Wait!  I can’t go bowling or golfing with out having a beer. That’s half the fun, and I play better, right?!  Well as for bowling I seemed to play just as good either way.  Oh and I realized that I can have just as much fun bowling with out being totally sloshed.  Now I am a lot more serious about playing golf.  After music, I love playing golf.  My husband taught me to play golf about 10 years ago and he is pretty good…and now I am beating him sometimes.  I did usually like to have a couple beers or three or four…depending if we played nine or eighteen.  Luckily it was winter when I quit drinking.  It was a very mild winter in Germany.  We were able to get out on the course January 2, 2014.  I looked over at the fridge in the club house, but I prefer to drink a nice cold beer in the heat so I was not too tempted.  I could bring my coffee out on the course instead.

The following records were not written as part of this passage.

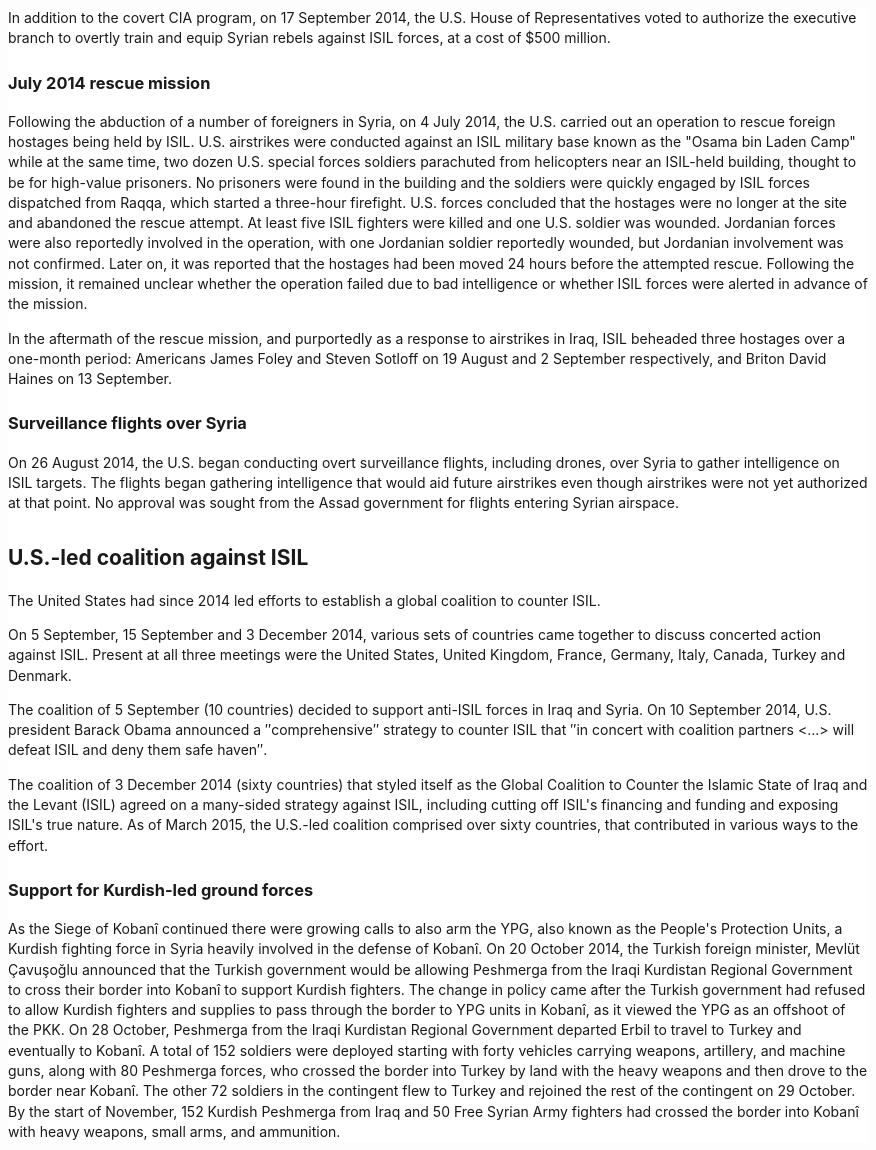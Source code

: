 In addition to the covert CIA program, on 17 September 2014, the U.S. House of Representatives voted to authorize the executive branch to overtly train and equip Syrian rebels against ISIL forces, at a cost of $500 million.

### July 2014 rescue mission
Following the abduction of a number of foreigners in Syria, on 4 July 2014, the U.S. carried out an operation to rescue foreign hostages being held by ISIL. U.S. airstrikes were conducted against an ISIL military base known as the "Osama bin Laden Camp" while at the same time, two dozen U.S. special forces soldiers parachuted from helicopters near an ISIL-held building, thought to be for high-value prisoners. No prisoners were found in the building and the soldiers were quickly engaged by ISIL forces dispatched from Raqqa, which started a three-hour firefight. U.S. forces concluded that the hostages were no longer at the site and abandoned the rescue attempt. At least five ISIL fighters were killed and one U.S. soldier was wounded. Jordanian forces were also reportedly involved in the operation, with one Jordanian soldier reportedly wounded, but Jordanian involvement was not confirmed. Later on, it was reported that the hostages had been moved 24 hours before the attempted rescue. Following the mission, it remained unclear whether the operation failed due to bad intelligence or whether ISIL forces were alerted in advance of the mission.

In the aftermath of the rescue mission, and purportedly as a response to airstrikes in Iraq, ISIL beheaded three hostages over a one-month period: Americans James Foley and Steven Sotloff on 19 August and 2 September respectively, and Briton David Haines on 13 September.

### Surveillance flights over Syria
On 26 August 2014, the U.S. began conducting overt surveillance flights, including drones, over Syria to gather intelligence on ISIL targets. The flights began gathering intelligence that would aid future airstrikes even though airstrikes were not yet authorized at that point. No approval was sought from the Assad government for flights entering Syrian airspace.

## U.S.-led coalition against ISIL
The United States had since 2014 led efforts to establish a global coalition to counter ISIL.

On 5 September, 15 September and 3 December 2014, various sets of countries came together to discuss concerted action against ISIL. Present at all three meetings were the United States, United Kingdom, France, Germany, Italy, Canada, Turkey and Denmark.

The coalition of 5 September (10 countries) decided to support anti-ISIL forces in Iraq and Syria. On 10 September 2014, U.S. president Barack Obama announced a ″comprehensive″ strategy to counter ISIL that ″in concert with coalition partners <...> will defeat ISIL and deny them safe haven″.

The coalition of 3 December 2014 (sixty countries) that styled itself as the Global Coalition to Counter the Islamic State of Iraq and the Levant (ISIL) agreed on a many-sided strategy against ISIL, including cutting off ISIL's financing and funding and exposing ISIL's true nature. As of March 2015, the U.S.-led coalition comprised over sixty countries, that contributed in various ways to the effort.

### Support for Kurdish-led ground forces
As the Siege of Kobanî continued there were growing calls to also arm the YPG, also known as the People's Protection Units, a Kurdish fighting force in Syria heavily involved in the defense of Kobanî. On 20 October 2014, the Turkish foreign minister, Mevlüt Çavuşoğlu announced that the Turkish government would be allowing Peshmerga from the Iraqi Kurdistan Regional Government to cross their border into Kobanî to support Kurdish fighters. The change in policy came after the Turkish government had refused to allow Kurdish fighters and supplies to pass through the border to YPG units in Kobanî, as it viewed the YPG as an offshoot of the PKK. On 28 October, Peshmerga from the Iraqi Kurdistan Regional Government departed Erbil to travel to Turkey and eventually to Kobanî. A total of 152 soldiers were deployed starting with forty vehicles carrying weapons, artillery, and machine guns, along with 80 Peshmerga forces, who crossed the border into Turkey by land with the heavy weapons and then drove to the border near Kobanî. The other 72 soldiers in the contingent flew to Turkey and rejoined the rest of the contingent on 29 October. By the start of November, 152 Kurdish Peshmerga from Iraq and 50 Free Syrian Army fighters had crossed the border into Kobanî with heavy weapons, small arms, and ammunition.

We played a lot of golf because the weather was so good and that helped a lot being busy playing this game and not thinking about alcohol.  I think its very therapeutic, fun and relaxing. If you are quitting alcohol it would be helpful to find a sport like this to focus your energy and time on.  Also you will be saving money so you can start to save or spend it on helping you.
As the golf season continued my game improved more that year than it ever had.  And I attribute it to not drinking while playing.  My putting game had improved drastically.  My game still kept on improving more last year as well.  I know my golf game will continue to improve this year when it gets warm enough to play because I am not drinking anymore.  All the other years, I got to a certain point in my golf game and then didn’t continue much improvement at all.  For me this just goes to show that you do play at a higher better level with out alcoholic beverages in your system.  It proved to me that you can still have fun at everything with out imbibing in alcohol.

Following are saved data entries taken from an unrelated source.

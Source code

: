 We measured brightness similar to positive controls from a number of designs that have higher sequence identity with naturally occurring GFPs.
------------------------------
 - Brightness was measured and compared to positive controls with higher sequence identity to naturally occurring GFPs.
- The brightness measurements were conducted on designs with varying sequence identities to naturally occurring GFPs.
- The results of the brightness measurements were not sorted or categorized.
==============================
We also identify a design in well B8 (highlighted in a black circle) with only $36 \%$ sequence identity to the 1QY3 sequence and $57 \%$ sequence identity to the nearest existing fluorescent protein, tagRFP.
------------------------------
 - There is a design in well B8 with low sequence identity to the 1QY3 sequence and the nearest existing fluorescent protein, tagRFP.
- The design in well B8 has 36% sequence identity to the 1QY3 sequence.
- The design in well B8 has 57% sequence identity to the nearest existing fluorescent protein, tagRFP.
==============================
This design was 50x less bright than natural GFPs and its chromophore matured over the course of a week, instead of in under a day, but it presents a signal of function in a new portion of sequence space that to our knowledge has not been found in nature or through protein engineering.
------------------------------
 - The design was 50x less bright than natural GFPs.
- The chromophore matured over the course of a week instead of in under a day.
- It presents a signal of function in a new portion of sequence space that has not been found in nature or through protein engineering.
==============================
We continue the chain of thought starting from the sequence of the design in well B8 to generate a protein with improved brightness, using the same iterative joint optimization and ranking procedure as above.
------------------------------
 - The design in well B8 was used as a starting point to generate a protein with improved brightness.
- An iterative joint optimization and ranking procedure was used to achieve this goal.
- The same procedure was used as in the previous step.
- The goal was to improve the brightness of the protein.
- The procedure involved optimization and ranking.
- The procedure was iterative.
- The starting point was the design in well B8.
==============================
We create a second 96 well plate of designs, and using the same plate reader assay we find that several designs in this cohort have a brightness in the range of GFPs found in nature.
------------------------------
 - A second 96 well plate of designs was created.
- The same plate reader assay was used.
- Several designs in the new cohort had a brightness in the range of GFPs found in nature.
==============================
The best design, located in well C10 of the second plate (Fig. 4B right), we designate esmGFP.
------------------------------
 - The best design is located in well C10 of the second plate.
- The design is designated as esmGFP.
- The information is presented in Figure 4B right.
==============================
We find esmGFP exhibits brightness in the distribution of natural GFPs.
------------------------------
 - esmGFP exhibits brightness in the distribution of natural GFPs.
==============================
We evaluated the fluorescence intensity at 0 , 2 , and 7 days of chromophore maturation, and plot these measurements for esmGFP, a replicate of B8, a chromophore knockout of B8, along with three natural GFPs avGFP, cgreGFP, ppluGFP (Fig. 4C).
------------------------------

How long do cravings for alcohol last?

After you have your last alcoholic beverage for good, you may wonder how long these awful intense cravings for alcohol last? I was afraid they would not go away. Its different for every person. Some people said it only lasted 2 weeks for them. For me it was almost 3 months before the cravings started to subside. That was the hardest part. I knew they would eventually go away, I just had to be patient. It seemed like it was taking forever. It was hard to sit still because you are so anxious for want of a drink. Sometimes I just had to get out from my desk at work and walk around the building, and walking at lunch helped too. At home I did a lot of jogging, walking and playing music with my clarinet that is my work. I didn’t want to go out to eat at all.
At three months sober the cravings all went away for the most part. I began to go a week with out thinking about drinking. I would still get real intense craving sometimes but they would not last for long. I was able to go eat out and attend town festivals with out being tempted too much. I was living as a musician in Germany playing music all around Europe so there was always a plethora of great wine, beer and schnapps to drink. I had already drank a life-time of it, so I was not tempted by it anymore.
At 6 months sober I had a really bad craving, and then after that they pretty much disappeared for good. I started to go a couple weeks with out thinking of a drink at all. If I was around a lot of people drinking it was fine. I would just drink sparkling water, tea or coffee. At first it may seem like you will never get over the cravings but you do. If I can do it, you can do it.